L'atelier d'écriture

« Une boule de pétanque m’obstrua l’écoutille. Je ne sus quoi répondre, partagé entre l’imposture et une réalité qui m’appartenait mais n’arrivait plus à s’exprimer. Je devais oublier une bonne fois pour toutes. Je m’étais fait assez mal comme ça. Et je terminais mon premier atelier adulte avec une enclume dans l’estomac. En y ajoutant la boule que j’avais dans le gosier, ce n’était pas le moment de me jeter à l’eau. Je restais donc sur le bord, je ne me mouillai pas, toujours cette propension à la survie. »
Extrait du livre

ON EXISTE TOUJOURS POUR QUELQU’UN…


Le narrateur commence par une plaidoirie anti-pigeons, mouches, moustiques sur un ton mi-sérieux, mi-comique. Oisif sans avoir rien d’autre à faire que d’observer ces bestioles tout en buvant du rhum : allongé sur le canapé, j’essaie de me concentrer sur la pertinence de ma présence dans ce monde aseptisé et hostile. »
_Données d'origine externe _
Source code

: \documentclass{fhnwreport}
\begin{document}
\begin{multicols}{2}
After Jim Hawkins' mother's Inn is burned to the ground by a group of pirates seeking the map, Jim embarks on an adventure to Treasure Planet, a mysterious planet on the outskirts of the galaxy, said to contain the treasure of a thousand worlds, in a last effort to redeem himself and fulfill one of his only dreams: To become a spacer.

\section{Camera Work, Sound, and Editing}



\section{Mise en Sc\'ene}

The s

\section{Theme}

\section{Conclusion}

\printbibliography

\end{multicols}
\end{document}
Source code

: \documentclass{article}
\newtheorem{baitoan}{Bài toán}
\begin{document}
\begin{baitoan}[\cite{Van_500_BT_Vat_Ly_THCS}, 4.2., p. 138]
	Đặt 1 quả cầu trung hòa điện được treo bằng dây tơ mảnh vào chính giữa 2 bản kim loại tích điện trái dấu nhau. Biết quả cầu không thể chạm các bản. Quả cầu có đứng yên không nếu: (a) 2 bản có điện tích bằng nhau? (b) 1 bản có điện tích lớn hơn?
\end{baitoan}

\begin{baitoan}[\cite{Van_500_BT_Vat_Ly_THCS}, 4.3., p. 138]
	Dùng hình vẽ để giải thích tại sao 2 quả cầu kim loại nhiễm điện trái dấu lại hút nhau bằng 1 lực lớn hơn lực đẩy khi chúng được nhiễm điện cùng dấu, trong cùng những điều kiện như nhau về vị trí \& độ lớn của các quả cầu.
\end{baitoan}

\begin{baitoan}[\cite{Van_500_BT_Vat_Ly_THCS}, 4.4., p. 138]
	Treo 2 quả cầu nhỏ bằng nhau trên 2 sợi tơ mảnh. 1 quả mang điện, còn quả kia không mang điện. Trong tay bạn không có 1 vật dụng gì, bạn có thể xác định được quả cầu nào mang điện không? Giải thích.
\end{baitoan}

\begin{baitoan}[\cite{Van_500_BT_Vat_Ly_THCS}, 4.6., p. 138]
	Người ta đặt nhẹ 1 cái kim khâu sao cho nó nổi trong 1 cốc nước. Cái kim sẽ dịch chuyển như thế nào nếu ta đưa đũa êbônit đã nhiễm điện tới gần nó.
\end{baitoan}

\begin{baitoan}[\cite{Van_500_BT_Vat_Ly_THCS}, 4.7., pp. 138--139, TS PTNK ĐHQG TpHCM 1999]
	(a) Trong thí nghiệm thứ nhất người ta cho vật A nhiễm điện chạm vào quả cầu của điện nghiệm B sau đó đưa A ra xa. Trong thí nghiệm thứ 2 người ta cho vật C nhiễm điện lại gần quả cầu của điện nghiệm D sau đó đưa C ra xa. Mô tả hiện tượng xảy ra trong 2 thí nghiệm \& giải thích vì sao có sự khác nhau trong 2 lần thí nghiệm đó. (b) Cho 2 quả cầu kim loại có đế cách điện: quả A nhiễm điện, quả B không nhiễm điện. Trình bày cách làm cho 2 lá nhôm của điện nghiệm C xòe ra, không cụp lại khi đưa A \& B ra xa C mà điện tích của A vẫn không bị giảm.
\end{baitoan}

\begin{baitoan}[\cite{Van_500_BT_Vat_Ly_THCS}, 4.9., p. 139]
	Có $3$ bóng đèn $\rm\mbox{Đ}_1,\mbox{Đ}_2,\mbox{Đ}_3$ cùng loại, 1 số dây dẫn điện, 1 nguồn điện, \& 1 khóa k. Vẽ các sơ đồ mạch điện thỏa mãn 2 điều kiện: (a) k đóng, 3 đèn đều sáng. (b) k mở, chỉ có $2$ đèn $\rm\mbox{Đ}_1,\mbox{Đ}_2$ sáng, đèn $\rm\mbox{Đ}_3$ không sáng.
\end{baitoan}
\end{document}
Après un livre publié quelque quinze ans auparavant et qui n’avait pas reçu le succès escompté, ni aucun autre d’ailleurs, il avait décidé qu’il n’écrirait plus : « C’est l’unique bouquin que j’avais écrit, le premier et le dernier. Vu l’accueil à l’époque, ce n’est pas la peine, j’ai raccroché définitivement. »

Sans avenir, ni ami, à la limite d’un état dépressif mais en bon citoyen de l’amertume qui a fait connaissance avec la douche écossaise à plusieurs reprises, il avait fait table rase volontairement sur ses connaissances qui à présent n’osaient plus le contacter. La réponse constante que leur assénait le narrateur était sans équivoque aucun : « Ma dépression serait définitivement soignée quand je me serais fait sauter le caisson. »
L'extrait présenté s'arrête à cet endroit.